Guéhenno – International Congress for the Defense of Culture – 1935 - antifascism - USSR
“What a tempest!” Jean Guéhenno in the gusts of May 1968, Jacques Thouroude
In 1968, Jean Guéhenno had just reached seventy-eight years of age. Even if he was no longer as politically engaged after 1945 as he had been before the war, he observed attentively the changes in society and at the time made his strong hostility to General de Gaulle’s personal power known. His analysis of May 1968 is ambivalent. He credits the student movement with having awakened society, notably by critiquing the functioning of the universities and contesting the consumerist society. But he considers this revolt to be a false revolution, disapproving of the forms it took and the systematic contestation of the masters’ authority. Although he participated in demonstrations for the freedom of information, he says not a word about the workers’ strike and ultimately delivers a pessimistic vision of the evolution of society.

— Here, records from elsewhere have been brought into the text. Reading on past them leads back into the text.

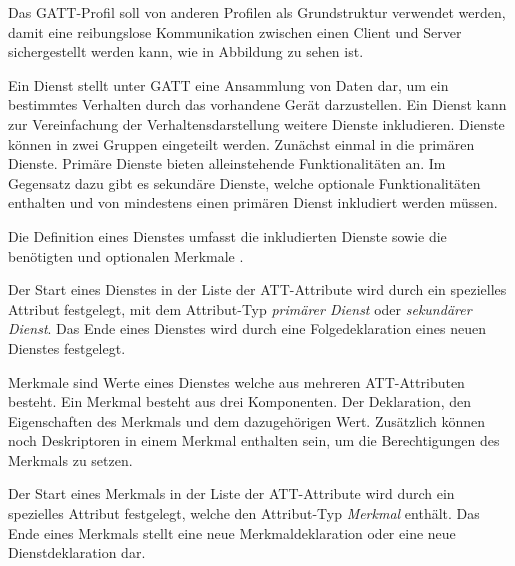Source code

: 
Das \ac{GATT}-Profil soll von anderen Profilen als Grundstruktur verwendet werden, damit eine reibungslose Kommunikation zwischen einen Client und Server sichergestellt werden kann, wie in Abbildung  zu sehen ist. \cite[S.~1470]{bluetoothCore}


Ein Dienst stellt unter \ac{GATT} eine Ansammlung von Daten dar, um ein bestimmtes Verhalten durch das vorhandene Gerät darzustellen. Ein Dienst kann zur Vereinfachung der Verhaltensdarstellung weitere Dienste inkludieren. Dienste können in zwei Gruppen eingeteilt werden. Zunächst einmal in die primären Dienste. Primäre Dienste bieten alleinstehende Funktionalitäten an. Im Gegensatz dazu gibt es sekundäre Dienste, welche optionale Funktionalitäten enthalten und von mindestens einen primären Dienst inkludiert werden müssen. \cite[S.~281]{bluetoothCore}

Die Definition eines Dienstes umfasst die inkludierten Dienste sowie die benötigten und optionalen Merkmale \cite[S.~1481]{bluetoothCore}.

Der Start eines Dienstes in der Liste der \ac{ATT}-Attribute wird durch ein spezielles Attribut festgelegt, mit dem Attribut-Typ \textit{primärer Dienst} oder \textit{sekundärer Dienst}. Das Ende eines Dienstes wird durch eine Folgedeklaration eines neuen Dienstes festgelegt. \cite[S.~1483]{bluetoothCore}

Merkmale sind Werte eines Dienstes welche aus mehreren \ac{ATT}-Attributen besteht. Ein Merkmal besteht aus drei Komponenten. Der Deklaration, den Eigenschaften des Merkmals und dem dazugehörigen Wert. Zusätzlich können noch Deskriptoren in einem Merkmal enthalten sein, um die Berechtigungen des Merkmals zu setzen. \cite[S.~281]{bluetoothCore}

Der Start eines Merkmals in der Liste der \ac{ATT}-Attribute wird durch ein spezielles Attribut festgelegt, welche den Attribut-Typ \textit{Merkmal} enthält. Das Ende eines Merkmals stellt eine neue Merkmaldeklaration oder eine neue Dienstdeklaration dar. \cite[S.~1484ff.]{bluetoothCore}

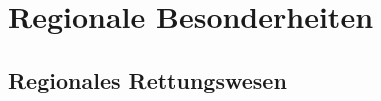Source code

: \def\ChapterCode{REG}
\chapter
[\CO{[REG]} Regionale Besonderheiten]
{Regionale Besonderheiten}
\label{chp:REG}


\section{Regionales Rettungswesen}


\ChapterEnd

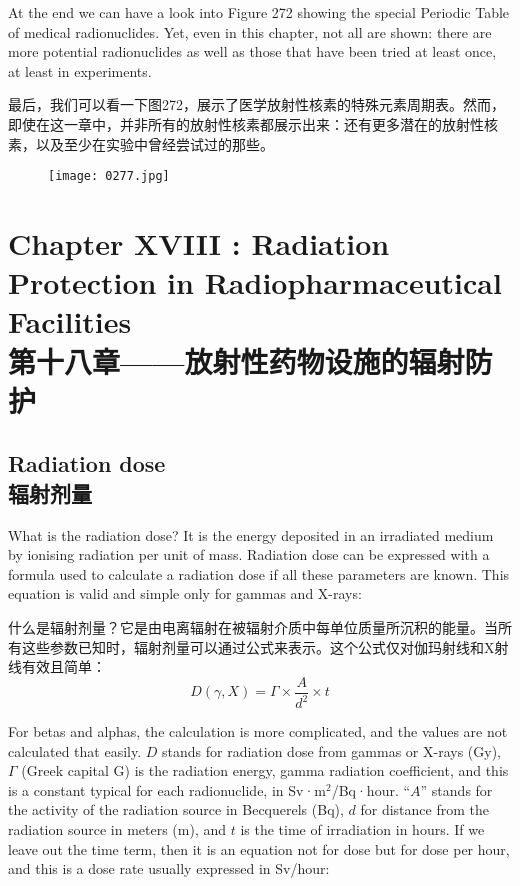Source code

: \documentclass[dvipsnames, svgnames,a4paper,11pt]{article}
\begin{document}
\newpage

At the end we can have a look into Figure 272 showing the special Periodic Table of medical radionuclides. Yet, even in this chapter, not all are shown: there are more potential radionuclides as well as those that have been tried at least once, at least in experiments.

最后，我们可以看一下图272，展示了医学放射性核素的特殊元素周期表。然而，即使在这一章中，并非所有的放射性核素都展示出来：还有更多潜在的放射性核素，以及至少在实验中曾经尝试过的那些。


\begin{figure}[h]
	\centering
    \texttt{[image: 0277.jpg]}  
     \label{fig372}
\end{figure}

\newpage

\section{Chapter XVIII :   Radiation Protection in Radiopharmaceutical Facilities\\第十八章——放射性药物设施的辐射防护}
\subsection{Radiation dose \\ 辐射剂量}  
What is the radiation dose? It is the energy deposited in an irradiated medium by ionising radiation per unit of mass. Radiation dose can be expressed with a formula used to calculate a radiation dose if all these parameters are known. This equation is valid and simple only for gammas and X-rays:

什么是辐射剂量？它是由电离辐射在被辐射介质中每单位质量所沉积的能量。当所有这些参数已知时，辐射剂量可以通过公式来表示。这个公式仅对伽玛射线和X射线有效且简单：
\[
D(\gamma, X) = \Gamma \times \frac{A}{d^{2}} \times t
\]

For betas and alphas, the calculation is more complicated, and the values are not calculated that easily. \(D\) stands for radiation dose from gammas or X-rays (Gy), \(\Gamma\) (Greek capital G) is the radiation energy, gamma radiation coefficient, and this is a constant typical for each radionuclide, in Sv·m\(^2\)/Bq·hour. “\(A\)” stands for the activity of the radiation source in Becquerels (Bq), \(d\) for distance from the radiation source in meters (m), and \(t\) is the time of irradiation in hours. If we leave out the time term, then it is an equation not for dose but for dose per hour, and this is a dose rate usually expressed in Sv/hour:
\end{document}
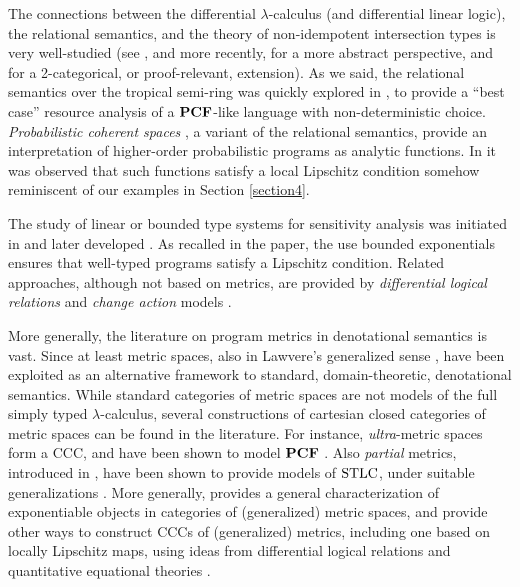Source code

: 
The connections between the differential $\lambda$-calculus (and differential linear logic), the relational semantics, and the theory of non-idempotent intersection types is very well-studied (see \cite{decarvalho2018}, and more recently, \cite{Mazza2016} for a more abstract perspective, and \cite{Olimpieri2021, Galal2021} for a 2-categorical, or proof-relevant, extension).
As we said, the relational semantics over the tropical semi-ring was quickly explored in \cite{Manzo2013}, to provide a ``best case'' resource analysis of a $\mathbf{PCF}$-like language with non-deterministic choice. 
\emph{Probabilistic coherent spaces} \cite{Ehrhard2011}, a variant of  the relational semantics, provide an interpretation of higher-order probabilistic programs
as analytic functions. In \cite{Ehrhard2022} it was observed that such functions satisfy a local Lipschitz condition somehow reminiscent of our examples in Section \ref{section4}.


The study of linear or bounded type systems for sensitivity analysis was initiated in \cite{Girard92tcs} and later developed \cite{Schopp, SchoppDalLago, Reed2010}.
As recalled in the paper, the use bounded exponentials ensures that well-typed programs satisfy a Lipschitz condition.
Related approaches, although not based on metrics, are provided by \emph{differential logical relations} \cite{dallago} and \emph{change action} models \cite{Picallo2019}.


More generally, the literature on program metrics in denotational semantics is vast. Since at least \cite{VANBREUGEL20011} metric spaces, also in Lawvere's generalized sense \cite{Lawvere1973}, have been exploited as an alternative framework to standard, domain-theoretic, denotational semantics. 
While standard categories of metric spaces are not models of the full simply typed $\lambda$-calculus, several constructions of cartesian closed categories of metric spaces can be found in the literature. For instance, 
\emph{ultra}-metric spaces form a CCC, and have been shown to model $\mathbf{PCF}$ \cite{Escardo1999}.
Also \emph{partial} metrics, introduced in \cite{matthews}, have been shown to provide models of $\mathrm{STLC}$, under suitable generalizations \cite{Geoffroy2020}.
More generally, \cite{Clementino2006} provides a general characterization of exponentiable objects in categories of (generalized) metric spaces, and \cite{PistoneLICS, PistoneFSCD2022} provide other ways to construct CCCs of
(generalized) metrics, including one based on locally Lipschitz maps, 
using ideas from {differential logical relations} and quantitative equational theories \cite{Plotk}.

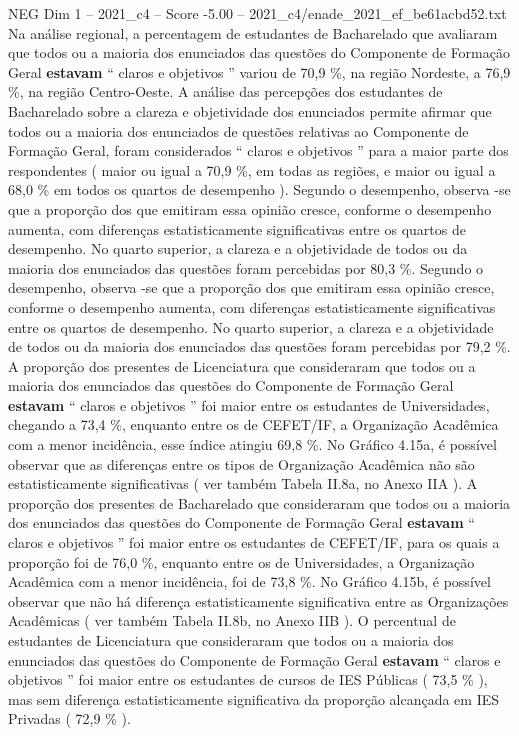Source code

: \begin{textsample}{NEG Dim 1 – 2021\_c4 – Score -5.00 – 2021\_c4/enade\_2021\_ef\_be61acbd52.txt}
Na análise regional, a percentagem de estudantes de Bacharelado que avaliaram que todos ou a maioria dos enunciados das questões do Componente de Formação Geral \textbf{estavam} “ claros e objetivos ” variou de 70,9 \%, na região Nordeste, a 76,9 \%, na região Centro-Oeste.
A análise das percepções dos estudantes de Bacharelado sobre a clareza e objetividade dos enunciados permite afirmar que todos ou a maioria dos enunciados de questões relativas ao Componente de Formação Geral, foram considerados “ claros e objetivos ” para a maior parte dos respondentes ( maior ou igual a 70,9 \%, em todas as regiões, e maior ou igual a 68,0 \% em todos os quartos de desempenho ).
Segundo o desempenho, observa -se que a proporção dos que emitiram essa opinião cresce, conforme o desempenho aumenta, com diferenças estatisticamente significativas entre os quartos de desempenho.
No quarto superior, a clareza e a objetividade de todos ou da maioria dos enunciados das questões foram percebidas por 80,3 \%.
Segundo o desempenho, observa -se que a proporção dos que emitiram essa opinião cresce, conforme o desempenho aumenta, com diferenças estatisticamente significativas entre os quartos de desempenho.
No quarto superior, a clareza e a objetividade de todos ou da maioria dos enunciados das questões foram percebidas por 79,2 \%.
A proporção dos presentes de Licenciatura que consideraram que todos ou a maioria dos enunciados das questões do Componente de Formação Geral \textbf{estavam} “ claros e objetivos ” foi maior entre os estudantes de Universidades, chegando a 73,4 \%, enquanto entre os de CEFET/IF, a Organização Acadêmica com a menor incidência, esse índice atingiu 69,8 \%.
No Gráfico 4.15a, é possível observar que as diferenças entre os tipos de Organização Acadêmica não são estatisticamente significativas ( ver também Tabela II.8a, no Anexo IIA ).
A proporção dos presentes de Bacharelado que consideraram que todos ou a maioria dos enunciados das questões do Componente de Formação Geral \textbf{estavam} “ claros e objetivos ” foi maior entre os estudantes de CEFET/IF, para os quais a proporção foi de 76,0 \%, enquanto entre os de Universidades, a Organização Acadêmica com a menor incidência, foi de 73,8 \%.
No Gráfico 4.15b, é possível observar que não há diferença estatisticamente significativa entre as Organizações Acadêmicas ( ver também Tabela II.8b, no Anexo IIB ).
O percentual de estudantes de Licenciatura que consideraram que todos ou a maioria dos enunciados das questões do Componente de Formação Geral \textbf{estavam} “ claros e objetivos ” foi maior entre os estudantes de cursos de IES Públicas ( 73,5 \% ), mas sem diferença estatisticamente significativa da proporção alcançada em IES Privadas ( 72,9 \% ).

\end{textsample}
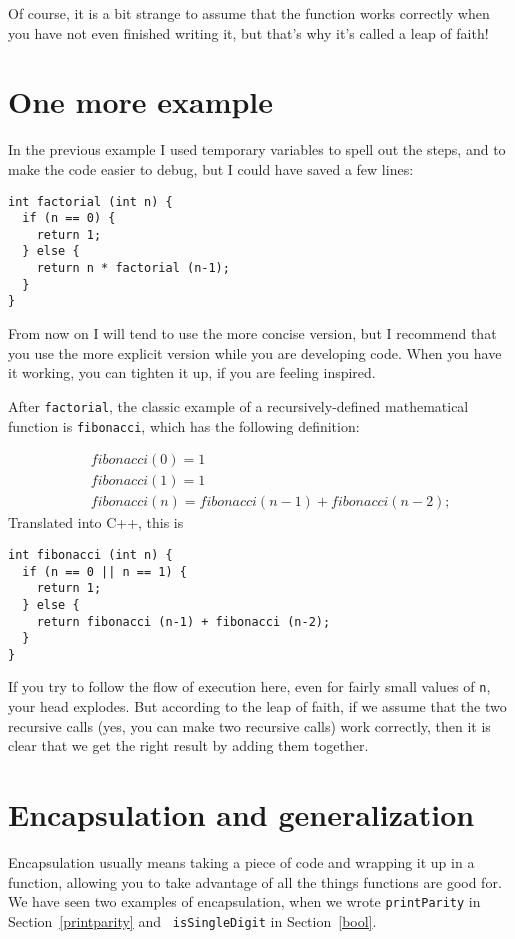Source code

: Of course, it is a bit strange to assume that the function works
correctly when you have not even finished writing it, but that's why
it's called a leap of faith!

\section{One more example}

In the previous example I used temporary variables to spell out the
steps, and to make the code easier to debug, but I could have saved a
few lines:

\begin{verbatim}
int factorial (int n) {
  if (n == 0) {
    return 1;
  } else {
    return n * factorial (n-1);
  }
}
\end{verbatim}
%
From now on I will tend to use the more concise version, but
I recommend that you use the more explicit version while you
are developing code.   When you have it working, you can
tighten it up, if you are feeling inspired.

After {\tt factorial}, the classic example of a recursively-defined
mathematical function is {\tt fibonacci}, which has the
following definition:

\begin{eqnarray*}
&& fibonacci(0) = 1 \\
&& fibonacci(1) = 1 \\
&& fibonacci(n) = fibonacci(n-1) + fibonacci(n-2);
\end{eqnarray*}
%
Translated into C++, this is

\begin{verbatim}
int fibonacci (int n) {
  if (n == 0 || n == 1) {
    return 1;
  } else {
    return fibonacci (n-1) + fibonacci (n-2);
  }
}
\end{verbatim}
%
If you try to follow the flow of execution here, even for fairly small
values of {\tt n}, your head explodes.  But according to the leap of
faith, if we assume that the two recursive calls (yes, you can make
two recursive calls) work correctly, then it is clear that we get the
right result by adding them together.


\section {Encapsulation and generalization}

Encapsulation usually means taking a piece of code and wrapping it up
in a function, allowing you to take advantage of all the things functions
are good for.  We have seen two examples of encapsulation, when we
wrote {\tt printParity} in Section~\ref{printparity} and {\tt
isSingleDigit} in Section~\ref{bool}.

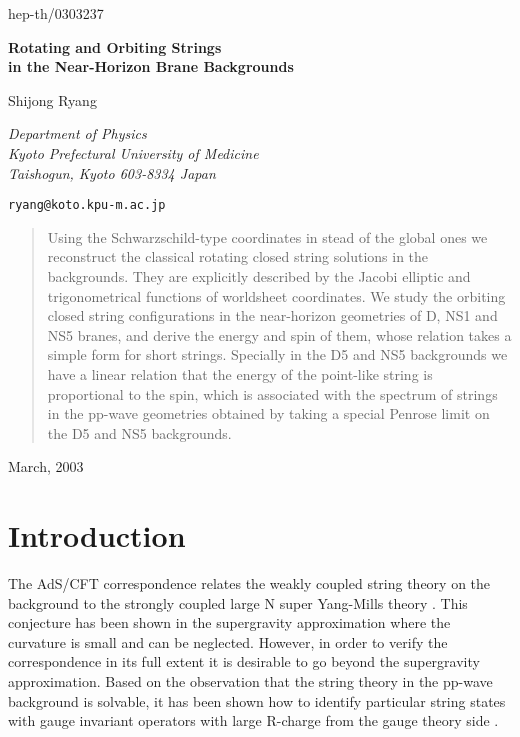 \documentclass[12pt,a4paper]{article}
\begin{document}
\begin{flushright}
hep-th/0303237
\end{flushright}
\vspace{1.8cm}

\begin{center}
 \textbf{\Large Rotating and Orbiting Strings \\ 
in the Near-Horizon Brane Backgrounds}
\end{center}
\vspace{1.6cm}
\begin{center}
 Shijong Ryang
\end{center}

\begin{center}
\textit{Department of Physics \\ Kyoto Prefectural University of Medicine
\\ Taishogun, Kyoto 603-8334 Japan}  \par
\texttt{ryang@koto.kpu-m.ac.jp}
\end{center}
\vspace{2.8cm}
\begin{abstract}
Using the Schwarzschild-type coordinates in stead of the global ones we
reconstruct the classical rotating closed string solutions in the 
\coordHE{} backgrounds. They are explicitly described by the 
Jacobi elliptic and trigonometrical functions of worldsheet coordinates.
We study the orbiting closed string configurations in the near-horizon 
geometries of D\coordHE{}, NS1 and NS5 branes, and derive the energy and spin
of them, whose relation takes a simple form for short strings.
Specially in the D5 and NS5 backgrounds we have a linear relation that
the energy of the point-like string is proportional to the spin,
which is associated with the spectrum of strings in the pp-wave geometries
obtained by taking a special Penrose limit on the D5 and NS5 backgrounds.
\end{abstract} 
\vspace{3cm}
\begin{flushleft}
March, 2003
\end{flushleft}


\newpage
\section{Introduction}

The AdS/CFT correspondence relates the weakly coupled string theory 
on the \coordHE{} background to the strongly coupled large N
\coordHE{} super Yang-Mills theory \cite{JM,GKP,EW}.
This conjecture has been shown in the supergravity approximation
where the curvature is small and \coordHE{} can be neglected. 
However, in order to verify the correspondence in its full extent it is
desirable to go beyond the supergravity approximation. Based on the 
observation \cite{RM,MT} that the string theory in the pp-wave 
background \cite{BF} is solvable, it has been shown how to identify 
particular string states with gauge invariant operators with large 
R-charge from the gauge theory side \cite{BMN}.
\end{document}
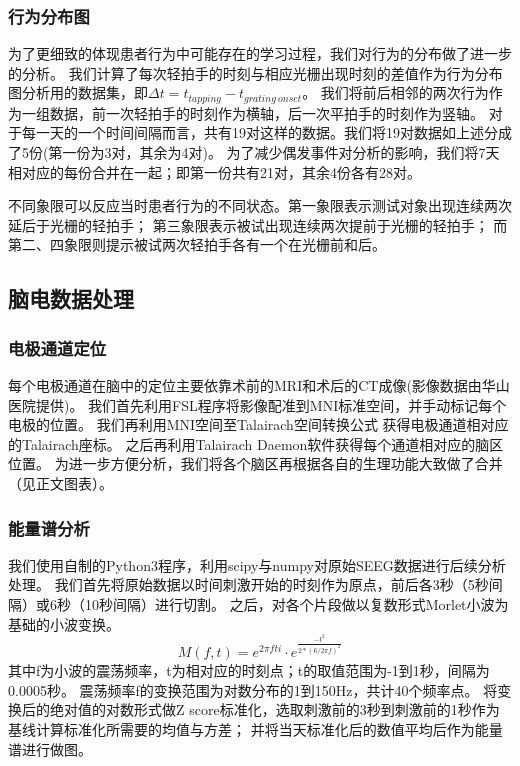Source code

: \subsubsection{行为分布图}
为了更细致的体现患者行为中可能存在的学习过程，我们对行为的分布做了进一步的分析。
我们计算了每次轻拍手的时刻与相应光栅出现时刻的差值作为行为分布图分析用的数据集，即$\Delta t = t_{tapping} - t_{grating\ onset}$。
我们将前后相邻的两次行为作为一组数据，前一次轻拍手的时刻作为横轴，后一次平拍手的时刻作为竖轴。
对于每一天的一个时间间隔而言，共有19对这样的数据。我们将19对数据如上述分成了5份(第一份为3对，其余为4对)。
为了减少偶发事件对分析的影响，我们将7天相对应的每份合并在一起；即第一份共有21对，其余4份各有28对。

不同象限可以反应当时患者行为的不同状态。第一象限表示测试对象出现连续两次延后于光栅的轻拍手；
第三象限表示被试出现连续两次提前于光栅的轻拍手；
而第二、四象限则提示被试两次轻拍手各有一个在光栅前和后。

\subsection{脑电数据处理}

\subsubsection{电极通道定位}

每个电极通道在脑中的定位主要依靠术前的MRI和术后的CT成像(影像数据由华山医院提供)。
我们首先利用FSL程序\cite{fsl}将影像配准到MNI标准空间，并手动标记每个电极的位置。
我们再利用MNI空间至Talairach空间转换公式\cite{bioelectromagnetism} %
获得电极通道相对应的Talairach座标。
之后再利用Talairach Daemon软件\cite{talairach_daemon}获得每个通道相对应的脑区位置。
为进一步方便分析，我们将各个脑区再根据各自的生理功能大致做了合并（见正文图表）。%

\subsubsection{能量谱分析}

我们使用自制的Python3程序，利用scipy\cite{scipy}与numpy\cite{numpy,oliphant2007python}对原始SEEG数据进行后续分析处理。
我们首先将原始数据以时间刺激开始的时刻作为原点，前后各3秒（5秒间隔）或6秒（10秒间隔）进行切割。
之后，对各个片段做以复数形式Morlet小波为基础的小波变换。
\begin{equation}
    M(f, t) = e ^ {2 \pi f t i} \cdot e ^ {\frac{-t^2}{2 * (6 / 2 \pi f)^2}}
\end{equation}
其中f为小波的震荡频率，t为相对应的时刻点；t的取值范围为-1到1秒，间隔为0.0005秒。
震荡频率f的变换范围为对数分布的1到150Hz，共计40个频率点。
将变换后的绝对值的对数形式做Z score标准化，选取刺激前的3秒到刺激前的1秒作为基线计算标准化所需要的均值与方差；
并将当天标准化后的数值平均后作为能量谱进行做图。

Guéhenno – May 1968 – university – school - contestation – students
Guéhenno-Malaparte: an impossible encounter? Jean-Claude Thiriet
Curzio Malaparte was still a fascist at the start of the 1930s, when he gave Technique du coup d'État to Grasset publishers; the book was published in “Les Écrits,” a collection directed by Jean Guéhenno. One would expect that the two men had been linked only by a professional relationship. Yet Malaparte’s letters to Guéhenno, plus the analysis that Malaparte makes of Journal d'un homme de quarante ans in the columns of Corriere della sera (26 January 1935), prove that their improbable encounter went beyond that. On could not speak of it as friendship, but rather as trust and respect.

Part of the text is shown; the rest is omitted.